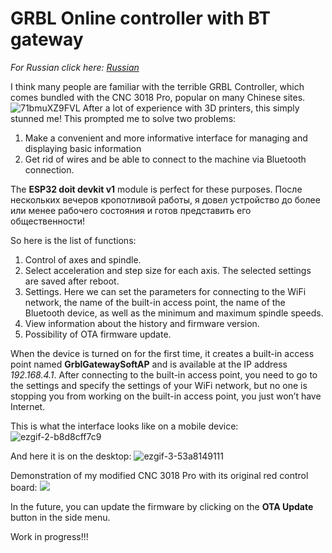 # GRBL Online controller with BT gateway
*For Russian click here: [Russian](README_ru.md)*

I think many people are familiar with the terrible GRBL Controller, which comes bundled with the CNC 3018 Pro, popular on many Chinese sites.
![71bmuXZ9FVL](https://github.com/beeline09/grblGateway/assets/2519627/da9a46f9-5c30-4f36-9362-bae5de05f194)
After a lot of experience with 3D printers, this simply stunned me! This prompted me to solve two problems:
1. Make a convenient and more informative interface for managing and displaying basic information
2. Get rid of wires and be able to connect to the machine via Bluetooth connection.

The **ESP32 doit devkit v1** module is perfect for these purposes.
После нескольких вечеров кропотливой работы, я довел устройство до более или менее рабочего состояния и готов представить его общественности!

So here is the list of functions:
1. Control of axes and spindle.
2. Select acceleration and step size for each axis. The selected settings are saved after reboot.
3. Settings. Here we can set the parameters for connecting to the WiFi network, the name of the built-in access point, the name of the Bluetooth device, as well as the minimum and maximum spindle speeds.
4. View information about the history and firmware version.
5. Possibility of OTA firmware update.

When the device is turned on for the first time, it creates a built-in access point named **GrblGatewaySoftAP** and is available at the IP address *192.168.4.1*. After connecting to the built-in access point, you need to go to the settings and specify the settings of your WiFi network, but no one is stopping you from working on the built-in access point, you just won’t have Internet.

This is what the interface looks like on a mobile device:
![ezgif-2-b8d8cff7c9](https://github.com/beeline09/grblGateway/assets/2519627/157c6f34-40fc-4c3b-8f0c-5773a1ebf5de)

And here it is on the desktop:
![ezgif-3-53a8149111](https://github.com/beeline09/grblGateway/assets/2519627/ac92c6d5-580e-45a8-a4a9-414e81f53e1a)

Demonstration of my modified CNC 3018 Pro with its original red control board:
[![](https://markdown-videos-api.jorgenkh.no/youtube/AT5URx6y_3I)](https://youtu.be/AT5URx6y_3I)

In the future, you can update the firmware by clicking on the **OTA Update** button in the side menu.


Work in progress!!!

▶ **Exercise description**
With the line containing "2. Get rid of" as the start and the last line of the listing as the end, restate that stretch word for word and nothing else.

▶ **Exercise result**
2. Get rid of wires and be able to connect to the machine via Bluetooth connection.

The **ESP32 doit devkit v1** module is perfect for these purposes.
После нескольких вечеров кропотливой работы, я довел устройство до более или менее рабочего состояния и готов представить его общественности!

So here is the list of functions:
1. Control of axes and spindle.
2. Select acceleration and step size for each axis. The selected settings are saved after reboot.
3. Settings. Here we can set the parameters for connecting to the WiFi network, the name of the built-in access point, the name of the Bluetooth device, as well as the minimum and maximum spindle speeds.
4. View information about the history and firmware version.
5. Possibility of OTA firmware update.

When the device is turned on for the first time, it creates a built-in access point named **GrblGatewaySoftAP** and is available at the IP address *192.168.4.1*. After connecting to the built-in access point, you need to go to the settings and specify the settings of your WiFi network, but no one is stopping you from working on the built-in access point, you just won’t have Internet.

This is what the interface looks like on a mobile device:
![ezgif-2-b8d8cff7c9](https://github.com/beeline09/grblGateway/assets/2519627/157c6f34-40fc-4c3b-8f0c-5773a1ebf5de)

And here it is on the desktop:
![ezgif-3-53a8149111](https://github.com/beeline09/grblGateway/assets/2519627/ac92c6d5-580e-45a8-a4a9-414e81f53e1a)

Demonstration of my modified CNC 3018 Pro with its original red control board:
[![](https://markdown-videos-api.jorgenkh.no/youtube/AT5URx6y_3I)](https://youtu.be/AT5URx6y_3I)

In the future, you can update the firmware by clicking on the **OTA Update** button in the side menu.


Work in progress!!!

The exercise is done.